Como é o seu relacionamento com a sua filha? Somos grudados. Ela mora comigo desde os 3 anos, quando me separei da mãe dela. Na época, ela deu uma vacilada forte e perdeu a guarda. Sou mãe mesmo. Desde que ela nasceu tive problema com a mãe dela. Uma das brigas era porque ela queria babá e eu não. Quando a mãe falava: “Vamos sair para almoçar e levar a babá”, eu dizia: “Então nem vou”. Nunca gostei de babá nessa história de viajar, sair com a criança, invadir nossa intimidade. Não nos falamos mais.
E que tipo de mãe você é? Uma mãe bem liberal. Ela tem namorado, um garoto amarradão nela. Ele era um garotão surfista, bicho solto, mas se apaixonou e quer até casar com ela, vive lá em casa. Eu deixo, porque é melhor ficar lá em casa do que ela na casa dele.
Você teve que abrir mão de muita coisa por causa dessa opção de ser também mãe? Nada. Eu ia com ela para a praia. Sempre gostei de ter vidinha de cineminha, parque de diversões, feira. Sempre passamos os fins de semana juntos, ela nunca teve babá. Tinha a empregada da minha casa, que ficava com ela para eu trabalhar, e a minha mãe. Mas sempre a criei sozinho. Uma época ela teve ciúme das minhas namoradas. Aí sentei com ela e disse: “A mulher da minha vida é você. As namoradas passam, você vai ficar para sempre”. Aí ela se acalmou.

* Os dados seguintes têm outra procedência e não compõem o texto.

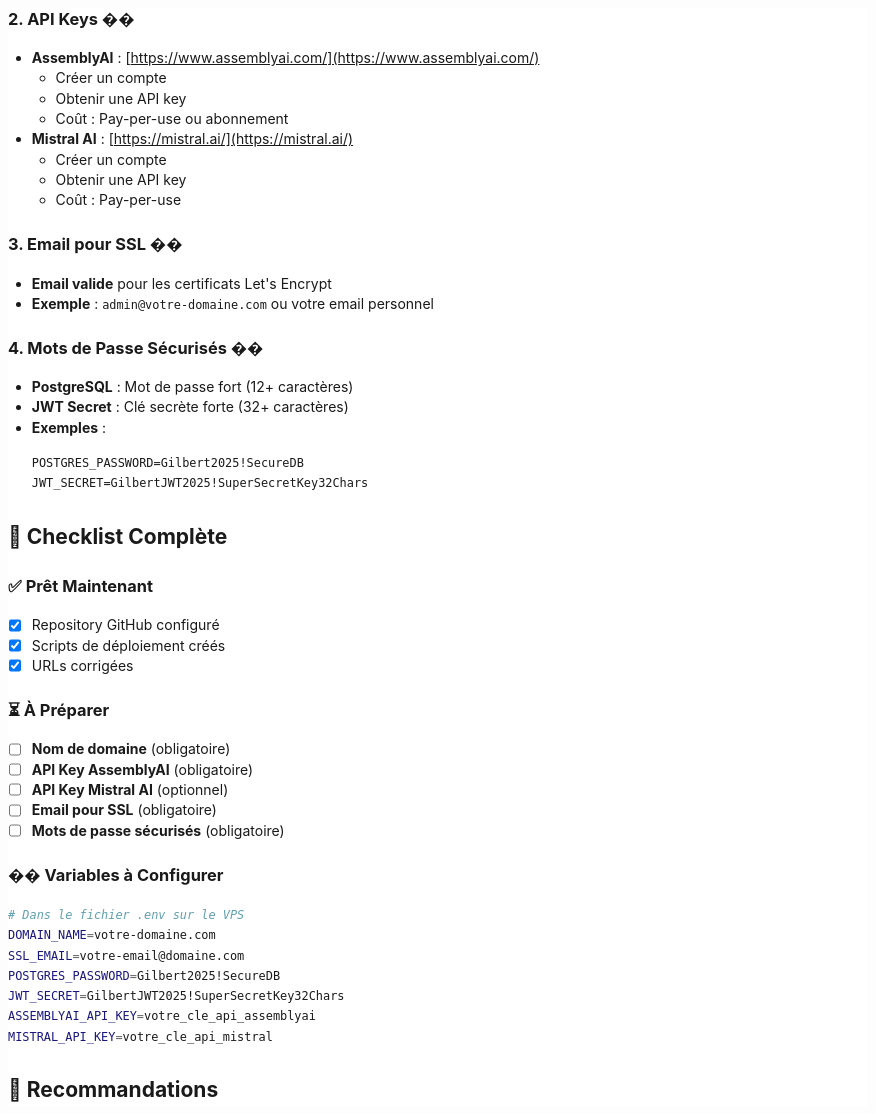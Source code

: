 ### **2. API Keys** ��
- **AssemblyAI** : [https://www.assemblyai.com/](https://www.assemblyai.com/)
  - Créer un compte
  - Obtenir une API key
  - Coût : Pay-per-use ou abonnement
- **Mistral AI** : [https://mistral.ai/](https://mistral.ai/)
  - Créer un compte
  - Obtenir une API key
  - Coût : Pay-per-use

### **3. Email pour SSL** ��
- **Email valide** pour les certificats Let's Encrypt
- **Exemple** : `admin@votre-domaine.com` ou votre email personnel

### **4. Mots de Passe Sécurisés** ��
- **PostgreSQL** : Mot de passe fort (12+ caractères)
- **JWT Secret** : Clé secrète forte (32+ caractères)
- **Exemples** :
  ```
  POSTGRES_PASSWORD=Gilbert2025!SecureDB
  JWT_SECRET=GilbertJWT2025!SuperSecretKey32Chars
  ```

## 🚀 **Checklist Complète**

### **✅ Prêt Maintenant**
- [x] Repository GitHub configuré
- [x] Scripts de déploiement créés
- [x] URLs corrigées

### **⏳ À Préparer**
- [ ] **Nom de domaine** (obligatoire)
- [ ] **API Key AssemblyAI** (obligatoire)
- [ ] **API Key Mistral AI** (optionnel)
- [ ] **Email pour SSL** (obligatoire)
- [ ] **Mots de passe sécurisés** (obligatoire)

### **�� Variables à Configurer**
```bash
# Dans le fichier .env sur le VPS
DOMAIN_NAME=votre-domaine.com
SSL_EMAIL=votre-email@domaine.com
POSTGRES_PASSWORD=Gilbert2025!SecureDB
JWT_SECRET=GilbertJWT2025!SuperSecretKey32Chars
ASSEMBLYAI_API_KEY=votre_cle_api_assemblyai
MISTRAL_API_KEY=votre_cle_api_mistral
```

## 🎯 **Recommandations**
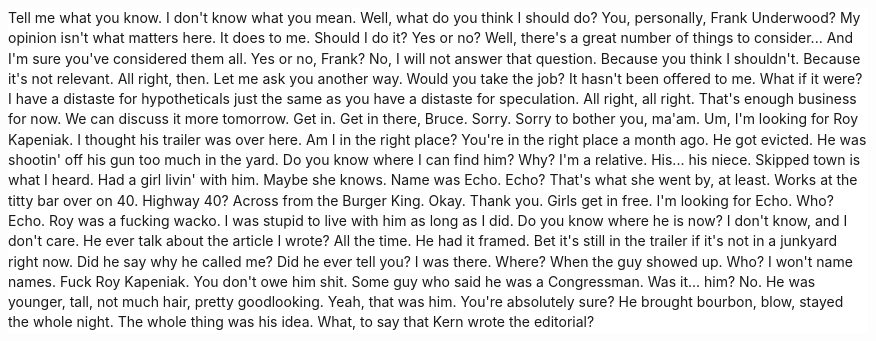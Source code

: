 Tell me what you know.
I don't know what you mean.
Well, what do you think I should do?
You, personally, Frank Underwood?
My opinion isn't what matters here.
It does to me. Should I do it? Yes or no?
Well, there's a great number of things to consider...
And I'm sure you've considered them all.
Yes or no, Frank?
No, I will not answer that question.
Because you think I shouldn't.
Because it's not relevant.
All right, then. Let me ask you another way.
Would you take the job?
It hasn't been offered to me.
What if it were?
I have a distaste for hypotheticals
just the same as you have a distaste for speculation.
All right, all right.
That's enough business for now. We can discuss it more tomorrow.
Get in. Get in there, Bruce.
Sorry. Sorry to bother you, ma'am.
Um, I'm looking for Roy Kapeniak.
I thought his trailer was over here. Am I in the right place?
You're in the right place a month ago.
He got evicted.
He was shootin' off his gun too much in the yard.
Do you know where I can find him?
Why?
I'm a relative. His... his niece.
Skipped town is what I heard.
Had a girl livin' with him. Maybe she knows.
Name was Echo. Echo?
That's what she went by, at least.
Works at the titty bar over on 40.
Highway 40?
Across from the Burger King. Okay. Thank you.
Girls get in free.
I'm looking for Echo. Who?
Echo.
Roy was a fucking wacko.
I was stupid to live with him as long as I did.
Do you know where he is now? I don't know, and I don't care.
He ever talk about the article I wrote?
All the time. He had it framed.
Bet it's still in the trailer
if it's not in a junkyard right now.
Did he say why he called me?
Did he ever tell you? I was there.
Where? When the guy showed up.
Who?
I won't name names.
Fuck Roy Kapeniak.
You don't owe him shit.
Some guy who said he was a Congressman.
Was it...
him?
No.
He was younger, tall,
not much hair, pretty goodlooking.
Yeah, that was him. You're absolutely sure?
He brought bourbon, blow, stayed the whole night.
The whole thing was his idea.
What, to say that Kern wrote the editorial?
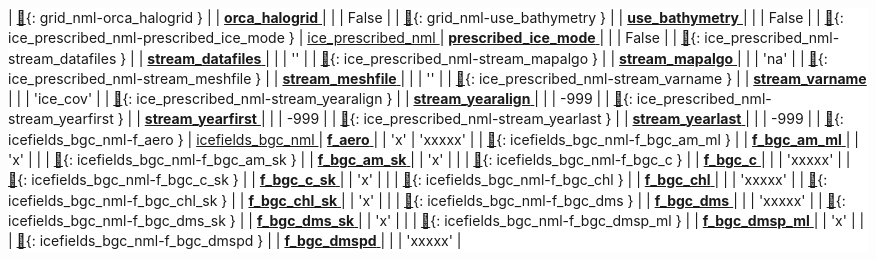 | [&#128279;](#grid_nml-orca_halogrid){: grid_nml-orca_halogrid } |                       | [**orca_halogrid**        ](https://cice-consortium-cice.readthedocs.io/en/main/search.html?q=orca_halogrid) |                 |                 |           False |
| [&#128279;](#grid_nml-use_bathymetry){: grid_nml-use_bathymetry } |                       | [**use_bathymetry**       ](https://cice-consortium-cice.readthedocs.io/en/main/search.html?q=use_bathymetry) |                 |                 |           False |
| [&#128279;](#ice_prescribed_nml-prescribed_ice_mode){: ice_prescribed_nml-prescribed_ice_mode } | [ice_prescribed_nml   ](https://cice-consortium-cice.readthedocs.io/en/main/search.html?q=ice_prescribed_nml) | [**prescribed_ice_mode**  ](https://cice-consortium-cice.readthedocs.io/en/main/search.html?q=prescribed_ice_mode) |                 |                 |           False |
| [&#128279;](#ice_prescribed_nml-stream_datafiles){: ice_prescribed_nml-stream_datafiles } |                       | [**stream_datafiles**     ](https://cice-consortium-cice.readthedocs.io/en/main/search.html?q=stream_datafiles) |                 |                 |              '' |
| [&#128279;](#ice_prescribed_nml-stream_mapalgo){: ice_prescribed_nml-stream_mapalgo } |                       | [**stream_mapalgo**       ](https://cice-consortium-cice.readthedocs.io/en/main/search.html?q=stream_mapalgo) |                 |                 |            'na' |
| [&#128279;](#ice_prescribed_nml-stream_meshfile){: ice_prescribed_nml-stream_meshfile } |                       | [**stream_meshfile**      ](https://cice-consortium-cice.readthedocs.io/en/main/search.html?q=stream_meshfile) |                 |                 |              '' |
| [&#128279;](#ice_prescribed_nml-stream_varname){: ice_prescribed_nml-stream_varname } |                       | [**stream_varname**       ](https://cice-consortium-cice.readthedocs.io/en/main/search.html?q=stream_varname) |                 |                 |       'ice_cov' |
| [&#128279;](#ice_prescribed_nml-stream_yearalign){: ice_prescribed_nml-stream_yearalign } |                       | [**stream_yearalign**     ](https://cice-consortium-cice.readthedocs.io/en/main/search.html?q=stream_yearalign) |                 |                 |            -999 |
| [&#128279;](#ice_prescribed_nml-stream_yearfirst){: ice_prescribed_nml-stream_yearfirst } |                       | [**stream_yearfirst**     ](https://cice-consortium-cice.readthedocs.io/en/main/search.html?q=stream_yearfirst) |                 |                 |            -999 |
| [&#128279;](#ice_prescribed_nml-stream_yearlast){: ice_prescribed_nml-stream_yearlast } |                       | [**stream_yearlast**      ](https://cice-consortium-cice.readthedocs.io/en/main/search.html?q=stream_yearlast) |                 |                 |            -999 |
| [&#128279;](#icefields_bgc_nml-f_aero){: icefields_bgc_nml-f_aero } | [icefields_bgc_nml    ](https://cice-consortium-cice.readthedocs.io/en/main/search.html?q=icefields_bgc_nml) | [**f_aero**               ](https://cice-consortium-cice.readthedocs.io/en/main/search.html?q=f_aero) |                 |             'x' |         'xxxxx' |
| [&#128279;](#icefields_bgc_nml-f_bgc_am_ml){: icefields_bgc_nml-f_bgc_am_ml } |                       | [**f_bgc_am_ml**          ](https://cice-consortium-cice.readthedocs.io/en/main/search.html?q=f_bgc_am_ml) |                 |             'x' |                 |
| [&#128279;](#icefields_bgc_nml-f_bgc_am_sk){: icefields_bgc_nml-f_bgc_am_sk } |                       | [**f_bgc_am_sk**          ](https://cice-consortium-cice.readthedocs.io/en/main/search.html?q=f_bgc_am_sk) |                 |             'x' |                 |
| [&#128279;](#icefields_bgc_nml-f_bgc_c){: icefields_bgc_nml-f_bgc_c } |                       | [**f_bgc_c**              ](https://cice-consortium-cice.readthedocs.io/en/main/search.html?q=f_bgc_c) |                 |                 |         'xxxxx' |
| [&#128279;](#icefields_bgc_nml-f_bgc_c_sk){: icefields_bgc_nml-f_bgc_c_sk } |                       | [**f_bgc_c_sk**           ](https://cice-consortium-cice.readthedocs.io/en/main/search.html?q=f_bgc_c_sk) |                 |             'x' |                 |
| [&#128279;](#icefields_bgc_nml-f_bgc_chl){: icefields_bgc_nml-f_bgc_chl } |                       | [**f_bgc_chl**            ](https://cice-consortium-cice.readthedocs.io/en/main/search.html?q=f_bgc_chl) |                 |                 |         'xxxxx' |
| [&#128279;](#icefields_bgc_nml-f_bgc_chl_sk){: icefields_bgc_nml-f_bgc_chl_sk } |                       | [**f_bgc_chl_sk**         ](https://cice-consortium-cice.readthedocs.io/en/main/search.html?q=f_bgc_chl_sk) |                 |             'x' |                 |
| [&#128279;](#icefields_bgc_nml-f_bgc_dms){: icefields_bgc_nml-f_bgc_dms } |                       | [**f_bgc_dms**            ](https://cice-consortium-cice.readthedocs.io/en/main/search.html?q=f_bgc_dms) |                 |                 |         'xxxxx' |
| [&#128279;](#icefields_bgc_nml-f_bgc_dms_sk){: icefields_bgc_nml-f_bgc_dms_sk } |                       | [**f_bgc_dms_sk**         ](https://cice-consortium-cice.readthedocs.io/en/main/search.html?q=f_bgc_dms_sk) |                 |             'x' |                 |
| [&#128279;](#icefields_bgc_nml-f_bgc_dmsp_ml){: icefields_bgc_nml-f_bgc_dmsp_ml } |                       | [**f_bgc_dmsp_ml**        ](https://cice-consortium-cice.readthedocs.io/en/main/search.html?q=f_bgc_dmsp_ml) |                 |             'x' |                 |
| [&#128279;](#icefields_bgc_nml-f_bgc_dmspd){: icefields_bgc_nml-f_bgc_dmspd } |                       | [**f_bgc_dmspd**          ](https://cice-consortium-cice.readthedocs.io/en/main/search.html?q=f_bgc_dmspd) |                 |                 |         'xxxxx' |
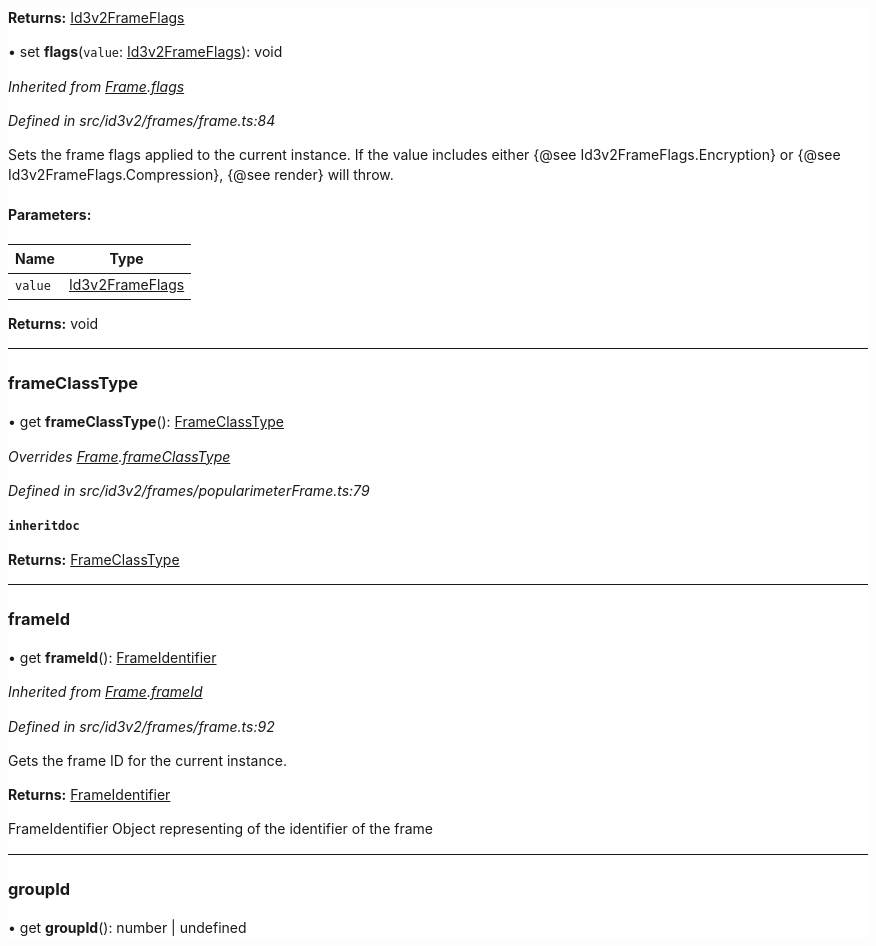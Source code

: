 **Returns:** [Id3v2FrameFlags](../enums/_src_id3v2_frames_frameheader_.id3v2frameflags.md)

• set **flags**(`value`: [Id3v2FrameFlags](../enums/_src_id3v2_frames_frameheader_.id3v2frameflags.md)): void

*Inherited from [Frame](_src_id3v2_frames_frame_.frame.md).[flags](_src_id3v2_frames_frame_.frame.md#flags)*

*Defined in src/id3v2/frames/frame.ts:84*

Sets the frame flags applied to the current instance.
If the value includes either {@see Id3v2FrameFlags.Encryption} or
{@see Id3v2FrameFlags.Compression}, {@see render} will throw.

#### Parameters:

Name | Type |
------ | ------ |
`value` | [Id3v2FrameFlags](../enums/_src_id3v2_frames_frameheader_.id3v2frameflags.md) |

**Returns:** void

___

### frameClassType

• get **frameClassType**(): [FrameClassType](../enums/_src_id3v2_frames_frame_.frameclasstype.md)

*Overrides [Frame](_src_id3v2_frames_frame_.frame.md).[frameClassType](_src_id3v2_frames_frame_.frame.md#frameclasstype)*

*Defined in src/id3v2/frames/popularimeterFrame.ts:79*

**`inheritdoc`** 

**Returns:** [FrameClassType](../enums/_src_id3v2_frames_frame_.frameclasstype.md)

___

### frameId

• get **frameId**(): [FrameIdentifier](_src_id3v2_frameidentifiers_.frameidentifier.md)

*Inherited from [Frame](_src_id3v2_frames_frame_.frame.md).[frameId](_src_id3v2_frames_frame_.frame.md#frameid)*

*Defined in src/id3v2/frames/frame.ts:92*

Gets the frame ID for the current instance.

**Returns:** [FrameIdentifier](_src_id3v2_frameidentifiers_.frameidentifier.md)

FrameIdentifier Object representing of the identifier of the frame

___

### groupId

• get **groupId**(): number \| undefined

Você está no terceiro casamento. Gosta de relacionamentos longos? Gosto. Mas não estou casado, não. Já casei duas vezes e agora estou namorando uma menina que me dá uma paz tremenda. Ela é muito bacana e já pensamos em ter filho, porque acho que esse é o melhor relacionamento que eu já tive. Só que ela tem uma filha de 18 anos e eu, uma de 16. Começar tudo de novo, essa coisa de fralda, fonoaudiólogo. Dá preguiça.
Você acha que as pessoas no mundo da moda percebem que você é diferente deles, mas ao mesmo tempo te respeitam? Eles me respeitam porque eu sempre me mantive no mercado. Nunca fui arrogante nem estrela. Não precisei me expor na mídia para fazer sucesso. E nunca deixei a Blue Man chegar ao topo. Não quero que chegue porque, do topo, você só pode cair. Mas, como empresa, estou disparado na moda praia em primeiro lugar. Queridinha da moda a Blue Man nunca foi. Sempre teve uma Rosa Chá, uma Salinas...
E esses queridinhos te incomodam? Claro que não. Eles estão em um lugar onde eu não quero estar.